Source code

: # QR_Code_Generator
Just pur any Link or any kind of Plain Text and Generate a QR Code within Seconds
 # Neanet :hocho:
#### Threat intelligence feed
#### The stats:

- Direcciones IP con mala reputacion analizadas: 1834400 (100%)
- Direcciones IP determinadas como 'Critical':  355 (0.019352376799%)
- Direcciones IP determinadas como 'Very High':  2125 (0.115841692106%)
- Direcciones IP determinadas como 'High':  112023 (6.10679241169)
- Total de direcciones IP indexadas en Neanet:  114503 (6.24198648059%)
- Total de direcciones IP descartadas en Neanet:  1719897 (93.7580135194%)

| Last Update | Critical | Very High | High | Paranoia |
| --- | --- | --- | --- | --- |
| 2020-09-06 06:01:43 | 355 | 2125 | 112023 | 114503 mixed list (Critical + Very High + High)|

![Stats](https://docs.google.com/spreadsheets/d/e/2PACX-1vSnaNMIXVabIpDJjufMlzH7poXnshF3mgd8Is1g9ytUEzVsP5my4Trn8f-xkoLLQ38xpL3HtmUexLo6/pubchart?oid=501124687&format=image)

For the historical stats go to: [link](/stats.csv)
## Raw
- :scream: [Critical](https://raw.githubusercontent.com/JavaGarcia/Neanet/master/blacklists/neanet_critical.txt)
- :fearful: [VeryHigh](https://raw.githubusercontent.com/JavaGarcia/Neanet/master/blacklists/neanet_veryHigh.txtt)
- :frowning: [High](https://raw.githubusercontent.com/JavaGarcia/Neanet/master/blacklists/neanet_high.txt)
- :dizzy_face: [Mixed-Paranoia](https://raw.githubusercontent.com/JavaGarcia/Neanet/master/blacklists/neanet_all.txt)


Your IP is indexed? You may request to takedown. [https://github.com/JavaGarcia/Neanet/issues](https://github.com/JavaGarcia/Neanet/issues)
::::
WHAT THE TASK ASKS:
Return exactly the leading lines of the listing, stopping after the line in which "High + High)|" occurs.

EXERCISE RESULT:
Source code

: # QR_Code_Generator
Just pur any Link or any kind of Plain Text and Generate a QR Code within Seconds
 # Neanet :hocho:
#### Threat intelligence feed
#### The stats:

- Direcciones IP con mala reputacion analizadas: 1834400 (100%)
- Direcciones IP determinadas como 'Critical':  355 (0.019352376799%)
- Direcciones IP determinadas como 'Very High':  2125 (0.115841692106%)
- Direcciones IP determinadas como 'High':  112023 (6.10679241169)
- Total de direcciones IP indexadas en Neanet:  114503 (6.24198648059%)
- Total de direcciones IP descartadas en Neanet:  1719897 (93.7580135194%)

| Last Update | Critical | Very High | High | Paranoia |
| --- | --- | --- | --- | --- |
| 2020-09-06 06:01:43 | 355 | 2125 | 112023 | 114503 mixed list (Critical + Very High + High)|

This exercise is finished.